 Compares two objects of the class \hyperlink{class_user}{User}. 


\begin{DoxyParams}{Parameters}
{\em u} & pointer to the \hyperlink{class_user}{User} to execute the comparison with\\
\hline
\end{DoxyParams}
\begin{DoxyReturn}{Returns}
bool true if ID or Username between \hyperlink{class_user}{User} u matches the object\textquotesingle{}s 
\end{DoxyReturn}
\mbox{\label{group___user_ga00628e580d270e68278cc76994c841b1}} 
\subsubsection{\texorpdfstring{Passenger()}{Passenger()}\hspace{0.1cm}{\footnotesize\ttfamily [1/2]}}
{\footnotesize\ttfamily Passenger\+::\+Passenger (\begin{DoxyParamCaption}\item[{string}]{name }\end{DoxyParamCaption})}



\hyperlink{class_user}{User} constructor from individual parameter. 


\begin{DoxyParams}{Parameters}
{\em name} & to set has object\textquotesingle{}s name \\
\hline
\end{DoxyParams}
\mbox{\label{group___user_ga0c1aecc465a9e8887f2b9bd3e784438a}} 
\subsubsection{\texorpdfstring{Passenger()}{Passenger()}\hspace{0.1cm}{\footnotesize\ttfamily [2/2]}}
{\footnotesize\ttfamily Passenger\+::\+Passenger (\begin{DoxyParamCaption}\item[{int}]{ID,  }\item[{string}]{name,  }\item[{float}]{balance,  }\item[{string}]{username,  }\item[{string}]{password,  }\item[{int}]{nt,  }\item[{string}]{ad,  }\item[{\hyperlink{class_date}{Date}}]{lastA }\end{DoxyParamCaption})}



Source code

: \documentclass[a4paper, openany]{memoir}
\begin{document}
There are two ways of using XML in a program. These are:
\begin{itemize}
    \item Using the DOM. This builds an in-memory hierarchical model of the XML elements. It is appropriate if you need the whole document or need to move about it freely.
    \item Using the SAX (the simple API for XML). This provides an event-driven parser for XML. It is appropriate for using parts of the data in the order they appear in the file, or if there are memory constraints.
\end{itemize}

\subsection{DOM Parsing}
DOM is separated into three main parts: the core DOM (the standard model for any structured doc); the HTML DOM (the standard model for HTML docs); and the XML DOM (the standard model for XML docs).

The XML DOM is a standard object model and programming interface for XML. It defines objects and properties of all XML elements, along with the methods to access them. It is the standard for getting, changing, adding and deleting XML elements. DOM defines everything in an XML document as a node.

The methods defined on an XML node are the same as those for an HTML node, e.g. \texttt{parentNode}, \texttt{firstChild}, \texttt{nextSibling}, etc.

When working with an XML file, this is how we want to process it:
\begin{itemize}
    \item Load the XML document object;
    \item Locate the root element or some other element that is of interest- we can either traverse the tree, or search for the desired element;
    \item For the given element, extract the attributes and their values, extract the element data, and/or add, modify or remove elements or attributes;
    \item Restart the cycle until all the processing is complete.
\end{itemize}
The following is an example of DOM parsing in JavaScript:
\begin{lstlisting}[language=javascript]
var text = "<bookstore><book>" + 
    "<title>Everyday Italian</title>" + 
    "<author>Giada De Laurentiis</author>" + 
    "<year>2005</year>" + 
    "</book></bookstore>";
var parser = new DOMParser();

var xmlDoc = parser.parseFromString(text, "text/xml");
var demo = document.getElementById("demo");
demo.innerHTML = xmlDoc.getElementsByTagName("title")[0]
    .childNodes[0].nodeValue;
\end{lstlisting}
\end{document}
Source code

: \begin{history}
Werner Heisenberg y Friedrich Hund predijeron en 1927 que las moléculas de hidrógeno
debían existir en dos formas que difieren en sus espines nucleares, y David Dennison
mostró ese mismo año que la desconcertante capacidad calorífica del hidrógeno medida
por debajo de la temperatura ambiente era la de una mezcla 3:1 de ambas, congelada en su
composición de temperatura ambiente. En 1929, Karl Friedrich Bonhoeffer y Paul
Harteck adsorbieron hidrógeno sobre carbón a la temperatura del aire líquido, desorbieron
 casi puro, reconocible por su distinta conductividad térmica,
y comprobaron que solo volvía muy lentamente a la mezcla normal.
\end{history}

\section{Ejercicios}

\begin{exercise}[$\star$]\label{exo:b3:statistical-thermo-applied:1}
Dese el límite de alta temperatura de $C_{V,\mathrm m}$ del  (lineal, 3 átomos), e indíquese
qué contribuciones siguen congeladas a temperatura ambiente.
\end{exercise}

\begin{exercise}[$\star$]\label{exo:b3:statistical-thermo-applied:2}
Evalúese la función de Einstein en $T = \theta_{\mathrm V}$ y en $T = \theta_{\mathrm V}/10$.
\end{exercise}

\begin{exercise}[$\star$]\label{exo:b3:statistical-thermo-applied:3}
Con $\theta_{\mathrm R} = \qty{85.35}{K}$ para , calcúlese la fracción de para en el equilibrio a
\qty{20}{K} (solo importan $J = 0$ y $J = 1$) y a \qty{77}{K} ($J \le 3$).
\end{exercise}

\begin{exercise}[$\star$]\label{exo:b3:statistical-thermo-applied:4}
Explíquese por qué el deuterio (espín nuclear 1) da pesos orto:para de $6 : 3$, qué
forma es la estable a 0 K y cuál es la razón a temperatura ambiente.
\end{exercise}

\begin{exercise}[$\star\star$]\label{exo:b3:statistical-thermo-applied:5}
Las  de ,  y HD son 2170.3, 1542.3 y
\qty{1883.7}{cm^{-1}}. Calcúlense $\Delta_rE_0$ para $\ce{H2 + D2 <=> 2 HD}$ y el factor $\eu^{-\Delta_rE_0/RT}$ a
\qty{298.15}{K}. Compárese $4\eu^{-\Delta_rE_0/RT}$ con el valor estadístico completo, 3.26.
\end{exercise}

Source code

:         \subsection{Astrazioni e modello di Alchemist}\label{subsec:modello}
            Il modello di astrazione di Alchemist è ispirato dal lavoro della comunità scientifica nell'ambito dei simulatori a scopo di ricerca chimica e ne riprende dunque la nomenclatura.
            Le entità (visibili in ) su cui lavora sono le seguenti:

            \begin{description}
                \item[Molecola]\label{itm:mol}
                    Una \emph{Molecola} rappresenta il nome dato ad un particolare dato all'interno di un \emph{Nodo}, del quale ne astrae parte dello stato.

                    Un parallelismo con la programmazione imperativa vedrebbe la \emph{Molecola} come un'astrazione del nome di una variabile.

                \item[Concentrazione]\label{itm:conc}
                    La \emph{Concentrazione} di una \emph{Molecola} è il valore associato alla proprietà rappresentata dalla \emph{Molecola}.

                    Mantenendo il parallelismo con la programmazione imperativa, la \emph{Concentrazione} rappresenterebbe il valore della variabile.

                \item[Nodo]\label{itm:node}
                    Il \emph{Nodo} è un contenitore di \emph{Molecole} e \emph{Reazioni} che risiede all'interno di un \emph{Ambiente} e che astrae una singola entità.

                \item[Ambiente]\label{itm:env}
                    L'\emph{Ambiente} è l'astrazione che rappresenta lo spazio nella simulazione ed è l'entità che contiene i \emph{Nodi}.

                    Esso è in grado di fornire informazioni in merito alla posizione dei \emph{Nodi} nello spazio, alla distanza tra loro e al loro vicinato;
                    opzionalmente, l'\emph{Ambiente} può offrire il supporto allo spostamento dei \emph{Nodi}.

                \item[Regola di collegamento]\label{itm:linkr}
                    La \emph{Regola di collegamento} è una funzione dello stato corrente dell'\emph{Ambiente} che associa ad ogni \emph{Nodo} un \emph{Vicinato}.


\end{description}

___

_Work task:_ Repeat each record exactly, leaving nothing out.

_Response to the task:_
 Compares two objects of the class \hyperlink{class_user}{User}. 


\begin{DoxyParams}{Parameters}
{\em u} & pointer to the \hyperlink{class_user}{User} to execute the comparison with\\
\hline
\end{DoxyParams}
\begin{DoxyReturn}{Returns}
bool true if ID or Username between \hyperlink{class_user}{User} u matches the object\textquotesingle{}s 
\end{DoxyReturn}
\mbox{\label{group___user_ga00628e580d270e68278cc76994c841b1}} 
\subsubsection{\texorpdfstring{Passenger()}{Passenger()}\hspace{0.1cm}{\footnotesize\ttfamily [1/2]}}
{\footnotesize\ttfamily Passenger\+::\+Passenger (\begin{DoxyParamCaption}\item[{string}]{name }\end{DoxyParamCaption})}



\hyperlink{class_user}{User} constructor from individual parameter. 


\begin{DoxyParams}{Parameters}
{\em name} & to set has object\textquotesingle{}s name \\
\hline
\end{DoxyParams}
\mbox{\label{group___user_ga0c1aecc465a9e8887f2b9bd3e784438a}} 
\subsubsection{\texorpdfstring{Passenger()}{Passenger()}\hspace{0.1cm}{\footnotesize\ttfamily [2/2]}}
{\footnotesize\ttfamily Passenger\+::\+Passenger (\begin{DoxyParamCaption}\item[{int}]{ID,  }\item[{string}]{name,  }\item[{float}]{balance,  }\item[{string}]{username,  }\item[{string}]{password,  }\item[{int}]{nt,  }\item[{string}]{ad,  }\item[{\hyperlink{class_date}{Date}}]{lastA }\end{DoxyParamCaption})}



Source code

: \documentclass[a4paper, openany]{memoir}
\begin{document}
There are two ways of using XML in a program. These are:
\begin{itemize}
    \item Using the DOM. This builds an in-memory hierarchical model of the XML elements. It is appropriate if you need the whole document or need to move about it freely.
    \item Using the SAX (the simple API for XML). This provides an event-driven parser for XML. It is appropriate for using parts of the data in the order they appear in the file, or if there are memory constraints.
\end{itemize}

\subsection{DOM Parsing}
DOM is separated into three main parts: the core DOM (the standard model for any structured doc); the HTML DOM (the standard model for HTML docs); and the XML DOM (the standard model for XML docs).

The XML DOM is a standard object model and programming interface for XML. It defines objects and properties of all XML elements, along with the methods to access them. It is the standard for getting, changing, adding and deleting XML elements. DOM defines everything in an XML document as a node.

The methods defined on an XML node are the same as those for an HTML node, e.g. \texttt{parentNode}, \texttt{firstChild}, \texttt{nextSibling}, etc.

When working with an XML file, this is how we want to process it:
\begin{itemize}
    \item Load the XML document object;
    \item Locate the root element or some other element that is of interest- we can either traverse the tree, or search for the desired element;
    \item For the given element, extract the attributes and their values, extract the element data, and/or add, modify or remove elements or attributes;
    \item Restart the cycle until all the processing is complete.
\end{itemize}
The following is an example of DOM parsing in JavaScript:
\begin{lstlisting}[language=javascript]
var text = "<bookstore><book>" + 
    "<title>Everyday Italian</title>" + 
    "<author>Giada De Laurentiis</author>" + 
    "<year>2005</year>" + 
    "</book></bookstore>";
var parser = new DOMParser();

var xmlDoc = parser.parseFromString(text, "text/xml");
var demo = document.getElementById("demo");
demo.innerHTML = xmlDoc.getElementsByTagName("title")[0]
    .childNodes[0].nodeValue;
\end{lstlisting}
\end{document}
Source code

: \begin{history}
Werner Heisenberg y Friedrich Hund predijeron en 1927 que las moléculas de hidrógeno
debían existir en dos formas que difieren en sus espines nucleares, y David Dennison
mostró ese mismo año que la desconcertante capacidad calorífica del hidrógeno medida
por debajo de la temperatura ambiente era la de una mezcla 3:1 de ambas, congelada en su
composición de temperatura ambiente. En 1929, Karl Friedrich Bonhoeffer y Paul
Harteck adsorbieron hidrógeno sobre carbón a la temperatura del aire líquido, desorbieron
 casi puro, reconocible por su distinta conductividad térmica,
y comprobaron que solo volvía muy lentamente a la mezcla normal.
\end{history}

\section{Ejercicios}

\begin{exercise}[$\star$]\label{exo:b3:statistical-thermo-applied:1}
Dese el límite de alta temperatura de $C_{V,\mathrm m}$ del  (lineal, 3 átomos), e indíquese
qué contribuciones siguen congeladas a temperatura ambiente.
\end{exercise}

\begin{exercise}[$\star$]\label{exo:b3:statistical-thermo-applied:2}
Evalúese la función de Einstein en $T = \theta_{\mathrm V}$ y en $T = \theta_{\mathrm V}/10$.
\end{exercise}

\begin{exercise}[$\star$]\label{exo:b3:statistical-thermo-applied:3}
Con $\theta_{\mathrm R} = \qty{85.35}{K}$ para , calcúlese la fracción de para en el equilibrio a
\qty{20}{K} (solo importan $J = 0$ y $J = 1$) y a \qty{77}{K} ($J \le 3$).
\end{exercise}

\begin{exercise}[$\star$]\label{exo:b3:statistical-thermo-applied:4}
Explíquese por qué el deuterio (espín nuclear 1) da pesos orto:para de $6 : 3$, qué
forma es la estable a 0 K y cuál es la razón a temperatura ambiente.
\end{exercise}

\begin{exercise}[$\star\star$]\label{exo:b3:statistical-thermo-applied:5}
Las  de ,  y HD son 2170.3, 1542.3 y
\qty{1883.7}{cm^{-1}}. Calcúlense $\Delta_rE_0$ para $\ce{H2 + D2 <=> 2 HD}$ y el factor $\eu^{-\Delta_rE_0/RT}$ a
\qty{298.15}{K}. Compárese $4\eu^{-\Delta_rE_0/RT}$ con el valor estadístico completo, 3.26.
\end{exercise}

Source code

:         \subsection{Astrazioni e modello di Alchemist}\label{subsec:modello}
            Il modello di astrazione di Alchemist è ispirato dal lavoro della comunità scientifica nell'ambito dei simulatori a scopo di ricerca chimica e ne riprende dunque la nomenclatura.
            Le entità (visibili in ) su cui lavora sono le seguenti:

            \begin{description}
                \item[Molecola]\label{itm:mol}
                    Una \emph{Molecola} rappresenta il nome dato ad un particolare dato all'interno di un \emph{Nodo}, del quale ne astrae parte dello stato.

                    Un parallelismo con la programmazione imperativa vedrebbe la \emph{Molecola} come un'astrazione del nome di una variabile.

                \item[Concentrazione]\label{itm:conc}
                    La \emph{Concentrazione} di una \emph{Molecola} è il valore associato alla proprietà rappresentata dalla \emph{Molecola}.

                    Mantenendo il parallelismo con la programmazione imperativa, la \emph{Concentrazione} rappresenterebbe il valore della variabile.

                \item[Nodo]\label{itm:node}
                    Il \emph{Nodo} è un contenitore di \emph{Molecole} e \emph{Reazioni} che risiede all'interno di un \emph{Ambiente} e che astrae una singola entità.

                \item[Ambiente]\label{itm:env}
                    L'\emph{Ambiente} è l'astrazione che rappresenta lo spazio nella simulazione ed è l'entità che contiene i \emph{Nodi}.

                    Esso è in grado di fornire informazioni in merito alla posizione dei \emph{Nodi} nello spazio, alla distanza tra loro e al loro vicinato;
                    opzionalmente, l'\emph{Ambiente} può offrire il supporto allo spostamento dei \emph{Nodi}.

                \item[Regola di collegamento]\label{itm:linkr}
                    La \emph{Regola di collegamento} è una funzione dello stato corrente dell'\emph{Ambiente} che associa ad ogni \emph{Nodo} un \emph{Vicinato}.


\end{description}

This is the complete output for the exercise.